PROVIDED DATA =>
···
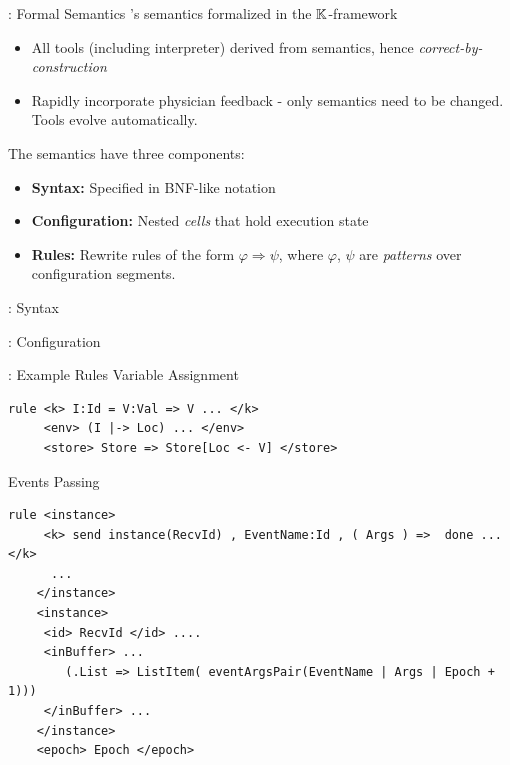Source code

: \documentclass{beamer}
\begin{document}
\begin{frame}[fragile]{\MediK{}: Formal Semantics}
  \MediK{}'s semantics formalized in the $\mathbb{K}{}$-framework
  \begin{itemize}
    \item All tools (including interpreter) derived from semantics,
      hence \emph{correct-by-construction}
    \item Rapidly incorporate physician feedback - only
      semantics need to be changed. Tools evolve automatically.
  \end{itemize}
  \pause
  The semantics have three components:
  \begin{itemize}
    \item \textbf{Syntax:} Specified in BNF-like notation
    \item \textbf{Configuration:} Nested \emph{cells} that hold execution state
    \item \textbf{Rules:} Rewrite rules of the form $\varphi \Rightarrow \psi$,
      where $\varphi$, $\psi$ are \emph{patterns} over configuration segments.
  \end{itemize}
\end{frame}
\begin{frame}[fragile]{\MediK{}: Syntax}
  
\end{frame}
\begin{frame}[fragile]{\MediK{}: Configuration}
  
\end{frame}
\begin{frame}[fragile]{\MediK{}: Example Rules}
  Variable Assignment
  \begin{lstlisting}[language=k,style=ksty,basicstyle=\ttfamily\tiny]
rule <k> I:Id = V:Val => V ... </k>
     <env> (I |-> Loc) ... </env>
     <store> Store => Store[Loc <- V] </store>
  \end{lstlisting}
  \pause
  Events Passing
  \begin{lstlisting}[language=k,style=ksty,basicstyle=\ttfamily\tiny]
rule <instance>
     <k> send instance(RecvId) , EventName:Id , ( Args ) =>  done ... </k>
      ...
    </instance>
    <instance>
     <id> RecvId </id> ....
     <inBuffer> ...
        (.List => ListItem( eventArgsPair(EventName | Args | Epoch + 1)))
     </inBuffer> ...
    </instance>
    <epoch> Epoch </epoch>
  \end{lstlisting}
\end{frame}
\end{document}
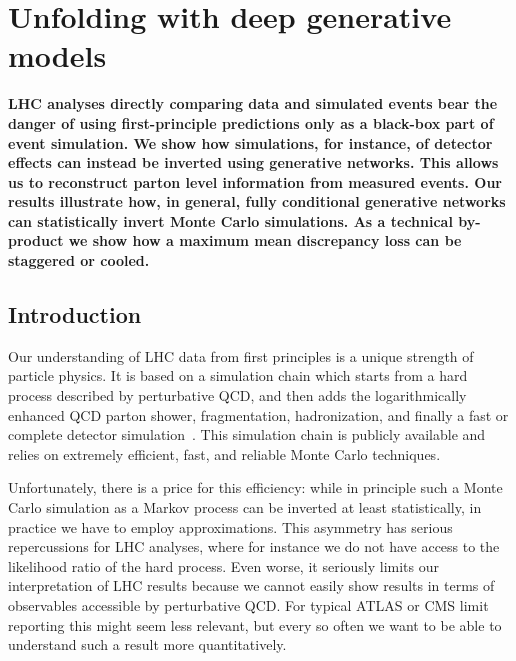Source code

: %
%
%

\chapter{Unfolding with deep generative models}\label{chap:gan}
\enlargethispage{2ex}
\vspace*{-2pt}

\enlargethispage{2ex}

{\bf LHC analyses directly comparing data and simulated events bear the 
danger of using first-principle predictions only as a black-box part of event simulation. We show how simulations, for instance, of detector effects can instead be inverted using generative networks. This allows us to reconstruct parton level information from measured events. Our results illustrate how, in general, fully conditional generative networks can statistically invert Monte Carlo simulations. As a technical by-product we show how a maximum mean discrepancy loss can be staggered or cooled.}
  
\section{Introduction}
\label{sec:ganintro}

Our understanding of LHC data from first principles is a unique
strength of particle physics. It is based on a simulation chain which
starts from a hard process described by perturbative QCD, and then
adds the logarithmically enhanced QCD parton shower, fragmentation,
hadronization, and finally a fast or complete detector
simulation~\cite{black_book}. This simulation chain is publicly
available and relies on extremely efficient, fast, and reliable Monte
Carlo techniques.

Unfortunately, there is a price for this efficiency: while in
principle such a Monte Carlo simulation as a Markov process can be
inverted at least statistically, in practice we have to employ
approximations. This asymmetry has serious repercussions for LHC
analyses, where for instance we do not have access to the likelihood
ratio of the hard process. Even worse, it seriously limits our
interpretation of LHC results because we cannot easily show results in
terms of observables accessible by perturbative QCD. For typical ATLAS
or CMS limit reporting this might seem less relevant, but every so
often we want to be able to understand such a result more
quantitatively.

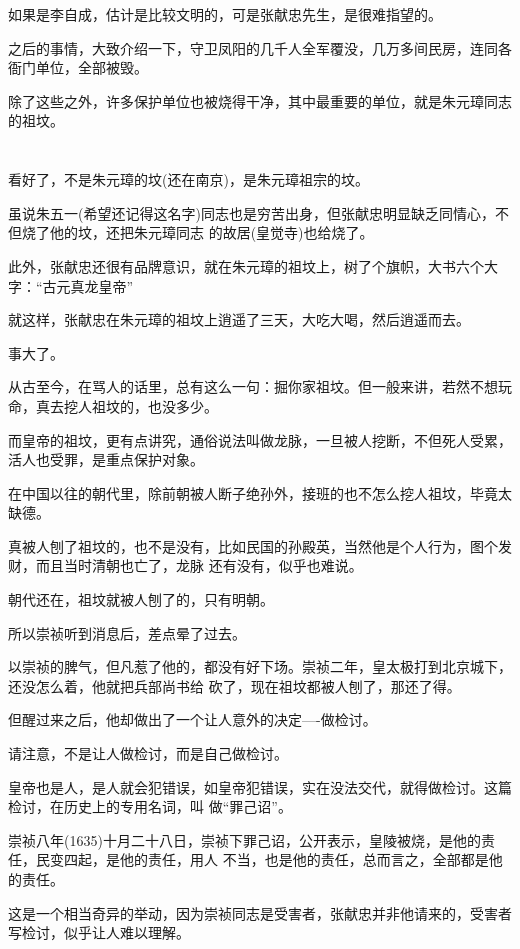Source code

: \documentclass[11pt,a4paper,onecolumn]{article}
\begin{document}
如果是李自成，估计是比较文明的，可是张献忠先生，是很难指望的。

之后的事情，大致介绍一下，守卫凤阳的几千人全军覆没，几万多间民房，连同各衙门单位，全部被毁。

除了这些之外，许多保护单位也被烧得干净，其中最重要的单位，就是朱元璋同志的祖坟。

\section[\thesection]{}

看好了，不是朱元璋的坟(还在南京)，是朱元璋祖宗的坟。

虽说朱五一(希望还记得这名字)同志也是穷苦出身，但张献忠明显缺乏同情心，不但烧了他的坟，还把朱元璋同志
的故居(皇觉寺)也给烧了。

此外，张献忠还很有品牌意识，就在朱元璋的祖坟上，树了个旗帜，大书六个大字：``古元真龙皇帝''

就这样，张献忠在朱元璋的祖坟上逍遥了三天，大吃大喝，然后逍遥而去。

事大了。

从古至今，在骂人的话里，总有这么一句：掘你家祖坟。但一般来讲，若然不想玩命，真去挖人祖坟的，也没多少。

而皇帝的祖坟，更有点讲究，通俗说法叫做龙脉，一旦被人挖断，不但死人受累，活人也受罪，是重点保护对象。

在中国以往的朝代里，除前朝被人断子绝孙外，接班的也不怎么挖人祖坟，毕竟太缺德。

真被人刨了祖坟的，也不是没有，比如民国的孙殿英，当然他是个人行为，图个发财，而且当时清朝也亡了，龙脉
还有没有，似乎也难说。

朝代还在，祖坟就被人刨了的，只有明朝。

所以崇祯听到消息后，差点晕了过去。

以崇祯的脾气，但凡惹了他的，都没有好下场。崇祯二年，皇太极打到北京城下，还没怎么着，他就把兵部尚书给
砍了，现在祖坟都被人刨了，那还了得。

但醒过来之后，他却做出了一个让人意外的决定----做检讨。

请注意，不是让人做检讨，而是自己做检讨。

皇帝也是人，是人就会犯错误，如皇帝犯错误，实在没法交代，就得做检讨。这篇检讨，在历史上的专用名词，叫
做``罪己诏''。

崇祯八年(1635)十月二十八日，崇祯下罪己诏，公开表示，皇陵被烧，是他的责任，民变四起，是他的责任，用人
不当，也是他的责任，总而言之，全部都是他的责任。

这是一个相当奇异的举动，因为崇祯同志是受害者，张献忠并非他请来的，受害者写检讨，似乎让人难以理解。
\end{document}

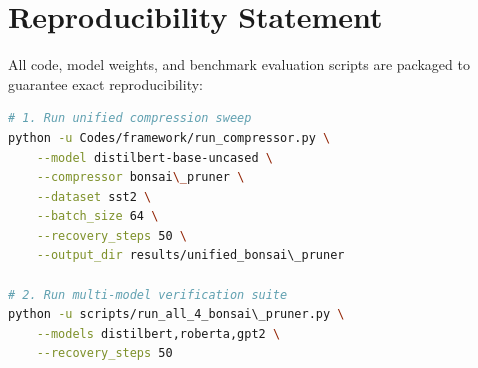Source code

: \section{Reproducibility Statement}
All code, model weights, and benchmark evaluation scripts are packaged to guarantee exact reproducibility:
\begin{lstlisting}[language=bash]
# 1. Run unified compression sweep
python -u Codes/framework/run_compressor.py \
    --model distilbert-base-uncased \
    --compressor bonsai\_pruner \
    --dataset sst2 \
    --batch_size 64 \
    --recovery_steps 50 \
    --output_dir results/unified_bonsai\_pruner

# 2. Run multi-model verification suite
python -u scripts/run_all_4_bonsai\_pruner.py \
    --models distilbert,roberta,gpt2 \
    --recovery_steps 50
\end{lstlisting}
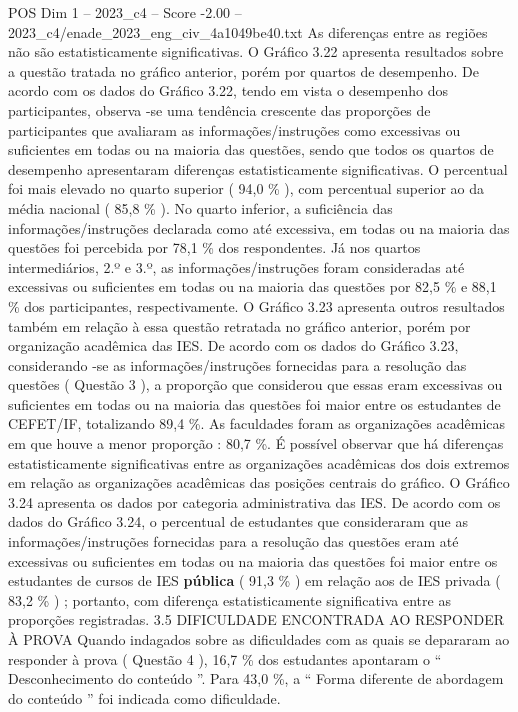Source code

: \begin{textsample}{POS Dim 1 – 2023\_c4 – Score -2.00 – 2023\_c4/enade\_2023\_eng\_civ\_4a1049be40.txt}
As diferenças entre as regiões não são estatisticamente significativas.
O Gráfico 3.22 apresenta resultados sobre a questão tratada no gráfico anterior, porém por quartos de desempenho.
De acordo com os dados do Gráfico 3.22, tendo em vista o desempenho dos participantes, observa -se uma tendência crescente das proporções de participantes que avaliaram as informações/instruções como excessivas ou suficientes em todas ou na maioria das questões, sendo que todos os quartos de desempenho apresentaram diferenças estatisticamente significativas.
O percentual foi mais elevado no quarto superior ( 94,0 \% ), com percentual superior ao da média nacional ( 85,8 \% ).
No quarto inferior, a suficiência das informações/instruções declarada como até excessiva, em todas ou na maioria das questões foi percebida por 78,1 \% dos respondentes.
Já nos quartos intermediários, 2.º e 3.º, as informações/instruções foram consideradas até excessivas ou suficientes em todas ou na maioria das questões por 82,5 \% e 88,1 \% dos participantes, respectivamente.
O Gráfico 3.23 apresenta outros resultados também em relação à essa questão retratada no gráfico anterior, porém por organização acadêmica das IES.
De acordo com os dados do Gráfico 3.23, considerando -se as informações/instruções fornecidas para a resolução das questões ( Questão 3 ), a proporção que considerou que essas eram excessivas ou suficientes em todas ou na maioria das questões foi maior entre os estudantes de CEFET/IF, totalizando 89,4 \%.
As faculdades foram as organizações acadêmicas em que houve a menor proporção : 80,7 \%.
É possível observar que há diferenças estatisticamente significativas entre as organizações acadêmicas dos dois extremos em relação as organizações acadêmicas das posições centrais do gráfico.
O Gráfico 3.24 apresenta os dados por categoria administrativa das IES.
De acordo com os dados do Gráfico 3.24, o percentual de estudantes que consideraram que as informações/instruções fornecidas para a resolução das questões eram até excessivas ou suficientes em todas ou na maioria das questões foi maior entre os estudantes de cursos de IES \textbf{pública} ( 91,3 \% ) em relação aos de IES privada ( 83,2 \% ) ; portanto, com diferença estatisticamente significativa entre as proporções registradas. 3.5 DIFICULDADE ENCONTRADA AO RESPONDER À PROVA Quando indagados sobre as dificuldades com as quais se depararam ao responder à prova ( Questão 4 ), 16,7 \% dos estudantes apontaram o “ Desconhecimento do conteúdo ”.
Para 43,0 \%, a “ Forma diferente de abordagem do conteúdo ” foi indicada como dificuldade.

\end{textsample}
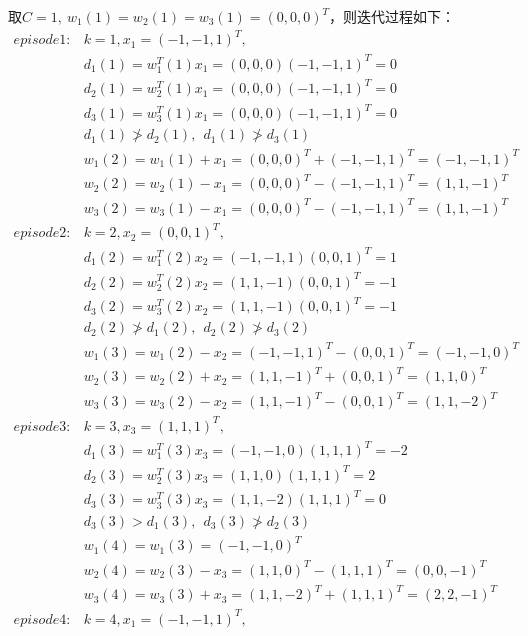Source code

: \documentclass[a4paper, UTF8, 12pt]{ctexart}
\begin{document}
    取$C=1,\  w_1(1) = w_2(1) = w_3(1) = (0,0,0)^T$，则迭代过程如下：
        \begin{align*}
          episode1: &k=1,x_1 = {\left(-1,-1,1\right)}^T ,\\
            &d_1(1)=w_1^T(1)x_1=(0,0,0)(-1,-1,1)^T=0 \\
            &d_2(1)=w_2^T(1)x_1=(0,0,0)(-1,-1,1)^T=0 \\
            &d_3(1)=w_3^T(1)x_1=(0,0,0)(-1,-1,1)^T=0 \\
            & d_1(1) \not> d_2(1) ,\ \  d_1(1) \not> d_3(1) \\
            &w_1(2)=w_1(1)+x_1=(0,0,0)^T+(-1,-1,1)^T=(-1,-1,1)^T \\
            &w_2(2)=w_2(1)-x_1=(0,0,0)^T-(-1,-1,1)^T=(1,1,-1)^T \\
            &w_3(2)=w_3(1)-x_1=(0,0,0)^T-(-1,-1,1)^T=(1,1,-1)^T \\
          episode2: &k=2,x_2 = {\left(0,0,1\right)}^T ,\\
            &d_1(2)=w_1^T(2)x_2=(-1,-1,1)(0,0,1)^T=1 \\
            &d_2(2)=w_2^T(2)x_2=(1,1,-1)(0,0,1)^T=-1 \\
            &d_3(2)=w_3^T(2)x_2=(1,1,-1)(0,0,1)^T=-1 \\
            & d_2(2) \not> d_1(2) ,\ \  d_2(2) \not> d_3(2) \\
            &w_1(3)=w_1(2)-x_2=(-1,-1,1)^T-(0,0,1)^T=(-1,-1,0)^T \\
            &w_2(3)=w_2(2)+x_2=(1,1,-1)^T+(0,0,1)^T=(1,1,0)^T \\
            &w_3(3)=w_3(2)-x_2=(1,1,-1)^T-(0,0,1)^T=(1,1,-2)^T \\
          episode3 : &k=3,x_3= {\left(1,1,1 \right)}^T ,\\
            &d_1(3)=w_1^T(3)x_3=(-1,-1,0)(1,1,1)^T= -2\\
            &d_2(3)=w_2^T(3)x_3=(1,1,0)(1,1,1)^T= 2 \\
            &d_3(3)=w_3^T(3)x_3=(1,1,-2)(1,1,1)^T= 0 \\
            & d_3(3) > d_1(3) ,\ \  d_3(3) \not> d_2(3) \\
            &w_1(4)=w_1(3)=(-1,-1,0)^T \\
            &w_2(4)=w_2(3)-x_3=(1,1,0)^T-(1,1,1)^T=(0,0,-1)^T \\
            &w_3(4)=w_3(3)+x_3=(1,1,-2)^T+(1,1,1)^T= (2,2,-1)^T \\
          episode4: &k=4,x_1 = {\left(-1,-1,1\right)}^T ,\\

\end{align*}
\end{document}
···
Given the listing above, retype only the span of lines from the line with "--recovery_steps 50 \" up to and including the line with "O Gráfico 3.23 apresenta", exactly as it stands and without pictures.

WRITTEN ANSWER =>
    --recovery_steps 50 \
    --output_dir results/unified_bonsai\_pruner

# 2. Run multi-model verification suite
python -u scripts/run_all_4_bonsai\_pruner.py \
    --models distilbert,roberta,gpt2 \
    --recovery_steps 50
\end{lstlisting}
Source code

: \begin{textsample}{POS Dim 1 – 2023\_c4 – Score -2.00 – 2023\_c4/enade\_2023\_eng\_civ\_4a1049be40.txt}
As diferenças entre as regiões não são estatisticamente significativas.
O Gráfico 3.22 apresenta resultados sobre a questão tratada no gráfico anterior, porém por quartos de desempenho.
De acordo com os dados do Gráfico 3.22, tendo em vista o desempenho dos participantes, observa -se uma tendência crescente das proporções de participantes que avaliaram as informações/instruções como excessivas ou suficientes em todas ou na maioria das questões, sendo que todos os quartos de desempenho apresentaram diferenças estatisticamente significativas.
O percentual foi mais elevado no quarto superior ( 94,0 \% ), com percentual superior ao da média nacional ( 85,8 \% ).
No quarto inferior, a suficiência das informações/instruções declarada como até excessiva, em todas ou na maioria das questões foi percebida por 78,1 \% dos respondentes.
Já nos quartos intermediários, 2.º e 3.º, as informações/instruções foram consideradas até excessivas ou suficientes em todas ou na maioria das questões por 82,5 \% e 88,1 \% dos participantes, respectivamente.
O Gráfico 3.23 apresenta outros resultados também em relação à essa questão retratada no gráfico anterior, porém por organização acadêmica das IES.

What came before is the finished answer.